= Thurcytel =

Abbot of Crowland and perhaps also of Bedford Abbey

Croyland Abbey.

Thurcytel (or Thurkytel) (died 28 June 975?) was abbot of Crowland and perhaps also of Bedford Abbey.

Thurcytel of Crowland is known from the unreliable history of Crowland Abbey attributed to Pseudo-Ingulf, an account full of anachronisms including the claim that Thurcytel was Lord Chancellor of England. The gist of this account is that Thurcytel is a kinsman and servitor of several Kings of England, from Edward the Elder onwards, and fights at the battle of Brunanburh. He retires from secular life in the reign of King Eadred to become abbot of Crowland, which he has refounded and endowed with lands and treasures in 948. Pseudo-Ingulf's account indicates that Thuryctel died on 28 June 975.

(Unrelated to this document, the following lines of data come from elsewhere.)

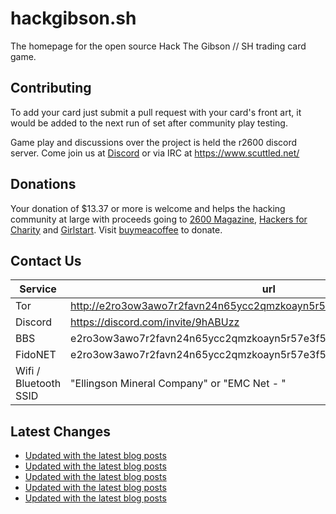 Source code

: # hackgibson.sh
The homepage for the open source Hack The Gibson // SH trading card game.


## Contributing

To add your card just submit a pull request with your card's front art, it would be added to the next run of set after community play testing.

Game play and discussions over the project is held the r2600 discord server. Come join us at [Discord](https://discord.com/invite/9hABUzz) or via IRC at https://www.scuttled.net/


## Donations

Your donation of $13.37 or more is welcome and helps the hacking community at large with proceeds going to [2600 Magazine](https://2600.com/), [Hackers for Charity](https://hackersforcharity.org) and [Girlstart](https://girlstart.org).  Visit [buymeacoffee](https://www.buymeacoffee.com/hackgibson.sh) to donate.


## Contact Us

Service | url
-|-
Tor | http://e2ro3ow3awo7r2favn24n65ycc2qmzkoayn5r57e3f56nvjwdcgg32ad.onion
Discord | https://discord.com/invite/9hABUzz
BBS | e2ro3ow3awo7r2favn24n65ycc2qmzkoayn5r57e3f56nvjwdcgg32ad.onion:23
FidoNET | e2ro3ow3awo7r2favn24n65ycc2qmzkoayn5r57e3f56nvjwdcgg32ad.onion:24554
Wifi / Bluetooth SSID | "Ellingson Mineral Company" or "EMC Net - <fidonet address>"

## Latest Changes
<!-- BLOG-POST-LIST:START -->
- [Updated with the latest blog posts](https://github.com/DFW2600/hackgibson.sh/commit/cf4672f56a5039cee95de54e6971c7d3f999ce4b)
- [Updated with the latest blog posts](https://github.com/DFW2600/hackgibson.sh/commit/d5d5440979c55915eee24b2f7501ae8c356fc349)
- [Updated with the latest blog posts](https://github.com/DFW2600/hackgibson.sh/commit/26cfa3283225e48bccacad0aca1203cd995bebb6)
- [Updated with the latest blog posts](https://github.com/DFW2600/hackgibson.sh/commit/a0742c44f83944678855d754b6f13a31777c4728)
- [Updated with the latest blog posts](https://github.com/DFW2600/hackgibson.sh/commit/fa86d5bf1a9d48e3076b2c77540913921d4e47b0)
<!-- BLOG-POST-LIST:END -->
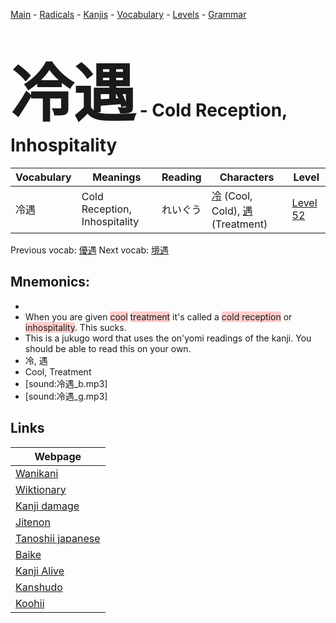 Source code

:<style> bigfont {font-size: 100px}</style>
[Main](../README.md) -
[Radicals](../radicals.md) -
[Kanjis](../kanjis.md) -
[Vocabulary](../vocabulary.md) -
[Levels](../levels.md) -
[Grammar](../grammar.md)
# <bigfont> 冷遇</bigfont> - Cold Reception, Inhospitality 

| Vocabulary | Meanings | Reading | Characters | Level |
| --- | --- | --- | --- | --- |
| 冷遇 | Cold Reception, Inhospitality | れいぐう |  [冷](../kanjis/冷.md) (Cool, Cold), [遇](../kanjis/遇.md) (Treatment) | [Level 52](../levels/wk_level52.md) |

Previous vocab: [優遇](優遇.md) Next vocab: [境遇](境遇.md) 

## Mnemonics:

* 
* When you are given <span style="background-color:#ffcccb"> cool</span> <span style="background-color:#ffcccb"> treatment</span> it's called a <span style="background-color:#ffcccb"> cold reception</span> or <span style="background-color:#ffcccb"> inhospitality</span>. This sucks.
* This is a jukugo word that uses the on'yomi readings of the kanji. You should be able to read this on your own.
* 冷, 遇
* Cool, Treatment
* [sound:冷遇_b.mp3]
* [sound:冷遇_g.mp3]


## Links 

| Webpage |
| --- |
| [Wanikani          ](https://www.wanikani.com/kanji/冷遇) |
| [Wiktionary        ](https://en.wiktionary.org/wiki/冷遇) |
| [Kanji damage      ](http://www.kanjidamage.com/kanji/search?utf8=✓&q=冷遇) |
| [Jitenon           ](https://jitenon.com/kanji/冷遇) |
| [Tanoshii japanese ](https://www.tanoshiijapanese.com/dictionary/kanji.cfm?k=冷遇) |
| [Baike             ](https://baike.baidu.com/item/冷遇) |
| [Kanji Alive       ](https://app.kanjialive.com/冷遇) |
| [Kanshudo          ](https://www.kanshudo.com/searchmn?q=冷遇) |
| [Koohii            ](https://kanji.koohii.com/study/kanji/冷遇) |
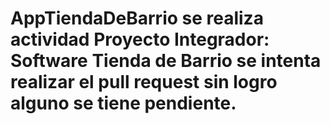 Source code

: # AppTiendaDeBarrio se realiza actividad Proyecto Integrador: Software Tienda de Barrio se intenta realizar el pull request sin logro alguno se tiene pendiente.
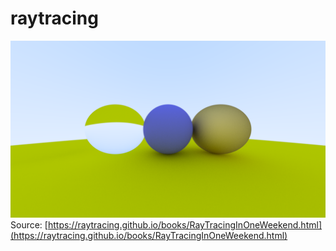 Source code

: # raytracing
![Image of 3 balls](pics/cover.png)
Source: [https://raytracing.github.io/books/RayTracingInOneWeekend.html](https://raytracing.github.io/books/RayTracingInOneWeekend.html)
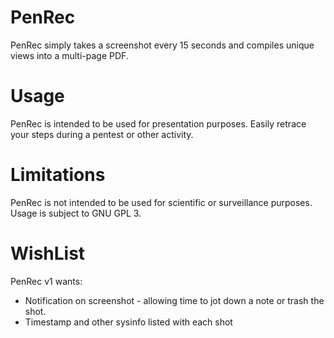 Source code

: # PenRec
PenRec simply takes a screenshot every 15 seconds and compiles unique views into a multi-page PDF.

# Usage
PenRec is intended to be used for presentation purposes. Easily retrace your steps during a pentest or other activity.

# Limitations
PenRec is not intended to be used for scientific or surveillance purposes. Usage is subject to GNU GPL 3.

# WishList
PenRec v1 wants:
 + Notification on screenshot - allowing time to jot down a note or trash the shot.
 + Timestamp and other sysinfo listed with each shot
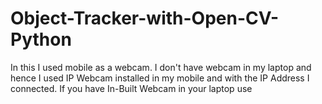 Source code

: # Object-Tracker-with-Open-CV-Python
In this I used mobile as a webcam. I don't have webcam in my laptop and hence I used IP Webcam installed in my mobile and with the IP Address I connected.
If you have In-Built Webcam in your laptop use 
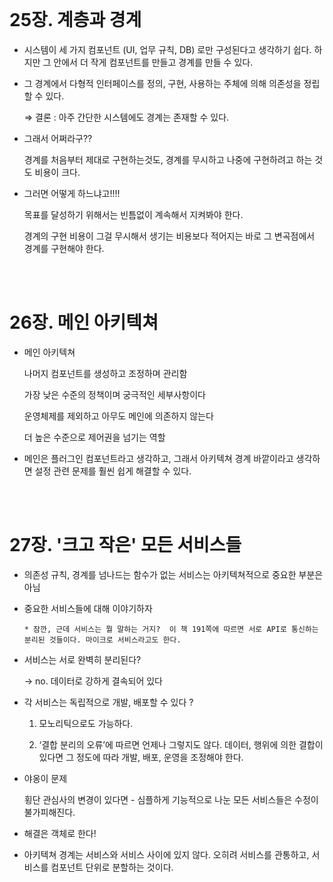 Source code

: <br/>

# 25장. 계층과 경계
- 시스템이 세 가지 컴포넌트 (UI, 업무 규칙, DB) 로만 구성된다고 생각하기 쉽다. 하지만 그 안에서 더 작게 컴포넌트를 만들고 경계를 만들 수 있다. 

- 그 경계에서 다형적 인터페이스를 정의, 구현, 사용하는 주체에 의해 의존성을 정립할 수 있다. 

    ⇒ 결론 : 아주 간단한 시스템에도 경계는 존재할 수 있다. 

- 그래서 어쩌라구??

    경계를 처음부터 제대로 구현하는것도, 경계를 무시하고 나중에 구현하려고 하는 것도 비용이 크다. 

- 그러면 어떻게 하느냐고!!!! 

    목표를 달성하기 위해서는 빈틈없이 계속해서 지켜봐야 한다. 

    경계의 구현 비용이 그걸 무시해서 생기는 비용보다 적어지는 바로 그 변곡점에서 경계를 구현해야 한다.

<br/>
<br/>

# 26장. 메인 아키텍쳐
- 메인 아키텍쳐

    나머지 컴포넌트를 생성하고 조정하며 관리함 

    가장 낮은 수준의 정책이며 궁극적인 세부사항이다 

    운영체제를 제외하고 아무도 메인에 의존하지 않는다 

    더 높은 수준으로 제어권을 넘기는 역할 

- 메인은 플러그인 컴포넌트라고 생각하고, 그래서 아키텍쳐 경계 바깥이라고 생각하면 설정 관련 문제를 훨씬 쉽게 해결할 수 있다.


<br/>
<br/>

# 27장. '크고 작은' 모든 서비스들
- 의존성 규칙, 경계를 넘나드는 함수가 없는 서비스는 아키텍쳐적으로 중요한 부분은 아님

- 중요한 서비스들에 대해 이야기하자 

    ` * 잠깐, 근데 서비스는 뭘 말하는 거지? 
 이 책 191쪽에 따르면 서로 API로 통신하는 분리된 것들이다. 마이크로 서비스라고도 한다. `

- 서비스는 서로 완벽히 분리된다? 

    → no. 데이터로 강하게 결속되어 있다 

- 각 서비스는 독립적으로 개발, 배포할 수 있다 ? 

    1. 모노리틱으로도 가능하다. 

    2. ‘결합 분리의 오류’에 따르면 언제나 그렇지도 않다. 데이터, 행위에 의한 결합이 있다면 그 정도에 따라 개발, 배포, 운영을 조정해야 한다. 

- 야옹이 문제 

    횡단 관심사의 변경이 있다면 - 심플하게 기능적으로 나눈 모든 서비스들은 수정이 불가피해진다. 

- 해결은 객체로 한다! 

- 아키텍쳐 경계는 서비스와 서비스 사이에 있지 않다. 오히려 서비스를 관통하고, 서비스를 컴포넌트 단위로 분할하는 것이다.

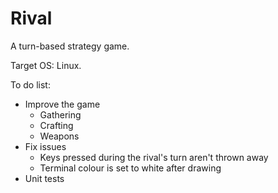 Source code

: Rival
=====

A turn-based strategy game.

Target OS: Linux.

To do list:
* Improve the game
  * Gathering
  * Crafting
  * Weapons
* Fix issues
  * Keys pressed during the rival's turn aren't thrown away
  * Terminal colour is set to white after drawing
* Unit tests

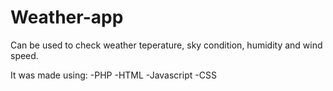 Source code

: # Weather-app

Can be used to check weather teperature, sky condition, humidity and wind speed.

It was made using:
-PHP
-HTML
-Javascript
-CSS

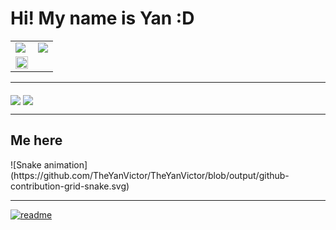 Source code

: <h1> Hi! My name is Yan :D </h1>

<div align="center">
    <a href="https://github.com/TheYanVictor">
        <table style="table-layout: auto;">
            <tr>
                <td>
                    <img style="vertical-align: bottom; display:block; object-fit: cover;" src="https://github-readme-stats.vercel.app/api?username=TheYanVictor&theme=dark&show_icons=true&count_private=true">
                </td>
                <td>
                    <img style="vertical-align: bottom; display:block; object-fit: cover;" src="https://github-readme-streak-stats.herokuapp.com/?user=TheYanVictor&theme=dark">
                </td>
            </tr>
            <tr>
                <td>
                    <img style="vertical-align: bottom; display:block; object-fit: cover;" width="100%" src="https://github-readme-stats.vercel.app/api/top-langs/?username=TheYanVictor&theme=dark&layout=compact">
                </td>
            </tr>
        </table>
    </a>
</div>

-------
  
</div>
  <a href="https://www.instagram.com/yanvrm/" target="_blank"><img align="middle" src="https://img.shields.io/badge/-Instagram-%23E4405F?style=for-the-badge&logo=instagram&logoColor=white" target="_blank"></a>
  <a href="https://www.linkedin.com/in/the-yan-victor/" target="_blank"><img align="middle" src="https://img.shields.io/badge/-LinkedIn-%230077B5?style=for-the-badge&logo=linkedin&logoColor=white" target="_blank"></a> 
  
------
 <h2> Me here </h2>
  ![Snake animation](https://github.com/TheYanVictor/TheYanVictor/blob/output/github-contribution-grid-snake.svg)
  
------
 
</div>
 
[![readme](https://github-readme-stats.vercel.app/api/pin/?username=TheYanVictor&repo=TheYanVictor&theme=react)](https://github.com/TheYanVictor/TheYanVictor)
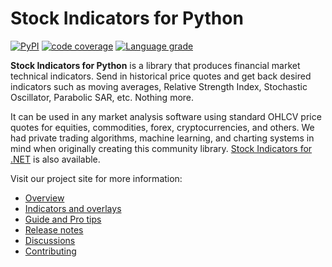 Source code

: # Stock Indicators for Python

[![PyPI](https://img.shields.io/pypi/v/stock-indicators?color=blue&label=PyPI)](https://badge.fury.io/py/stock-indicators)
[![code coverage](https://img.shields.io/azure-devops/coverage/skender/stock.indicators/26/main?logo=AzureDevOps&label=Code%20Coverage)](https://dev.azure.com/skender/Stock.Indicators/_build/latest?definitionId=26&branchName=main&view=codecoverage-tab)
[![Language grade](https://img.shields.io/lgtm/grade/python/g/DaveSkender/Stock.Indicators.Python.svg?logo=lgtm&logoWidth=18&label=code%20quality)](https://lgtm.com/projects/g/DaveSkender/Stock.Indicators.Python)

**Stock Indicators for Python** is a library that produces financial market technical indicators.  Send in historical price quotes and get back desired indicators such as moving averages, Relative Strength Index, Stochastic Oscillator, Parabolic SAR, etc.  Nothing more.

It can be used in any market analysis software using standard OHLCV price quotes for equities, commodities, forex, cryptocurrencies, and others.  We had private trading algorithms, machine learning, and charting systems in mind when originally creating this community library.  [Stock Indicators for .NET](https://daveskender.github.io/Stock.Indicators/) is also available.

Visit our project site for more information:

- [Overview](https://daveskender.github.io/Stock.Indicators.Python/)
- [Indicators and overlays](https://daveskender.github.io/Stock.Indicators.Python/indicators/)
- [Guide and Pro tips](https://daveskender.github.io/Stock.Indicators.Python/guide/)
- [Release notes](https://github.com/DaveSkender/Stock.Indicators.Python/releases)
- [Discussions](https://github.com/DaveSkender/Stock.Indicators/discussions)
- [Contributing](https://github.com/DaveSkender/Stock.Indicators.Python/blob/main/docs/contributing.md#readme)
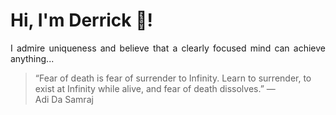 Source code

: # Hi, I'm Derrick 👋!
<p align="justify">I admire uniqueness and believe that a clearly focused mind can achieve anything...</p> 
<!-- #quote-start -->
<blockquote>&ldquo;Fear of death is fear of surrender to Infinity. Learn to surrender, to exist at Infinity while alive, and fear of death dissolves.&rdquo; &mdash; <footer>Adi Da Samraj</footer></blockquote>
<!-- #quote-end -->
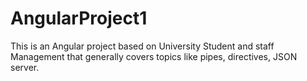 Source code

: # AngularProject1
This is an Angular project based on University Student and staff Management that generally covers topics like pipes, directives, JSON server.
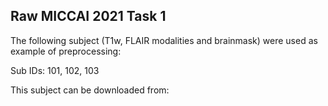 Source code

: ## Raw MICCAI 2021 Task 1

The following subject (T1w, FLAIR modalities and brainmask) were used as example of preprocessing:

Sub IDs: 101, 102, 103

This subject can be downloaded from:

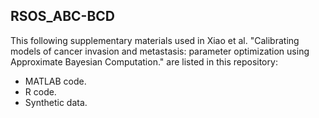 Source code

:## RSOS_ABC-BCD ##

This following supplementary materials used in Xiao et al. "Calibrating models of cancer invasion and metastasis: parameter optimization using Approximate Bayesian Computation." are listed in this repository:

* MATLAB code.  
* R code. 
* Synthetic data.
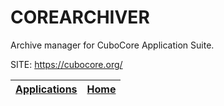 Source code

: # COREARCHIVER
 
 Archive manager for CuboCore Application Suite.
 
 SITE: https://cubocore.org/

 | [Applications](https://portable-linux-apps.github.io/apps.html) | [Home](https://portable-linux-apps.github.io)
 | --- | --- |
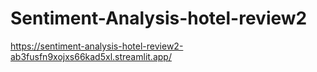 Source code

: # Sentiment-Analysis-hotel-review2

https://sentiment-analysis-hotel-review2-ab3fusfn9xojxs66kad5xl.streamlit.app/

Thurcytel of Crowland has long been identified with the Thurcytel who was abbot of Bedford Abbey at about the same time. Lewis, however, notes that "the case is not clear-cut". This Thurcytel was a kinsman of Oscytel, Archbishop of York, and, thus, also of Oscytel's successor Oswald of Worcester. The Anglo-Saxon Chronicle records that Archbishop Oscytel was buried at Bedford Abbey by Thurcytel in 971. Thurcytel of Bedford was said by some late sources to have been expelled and to have joined the canons of St Paul's in London where he had once been a priest.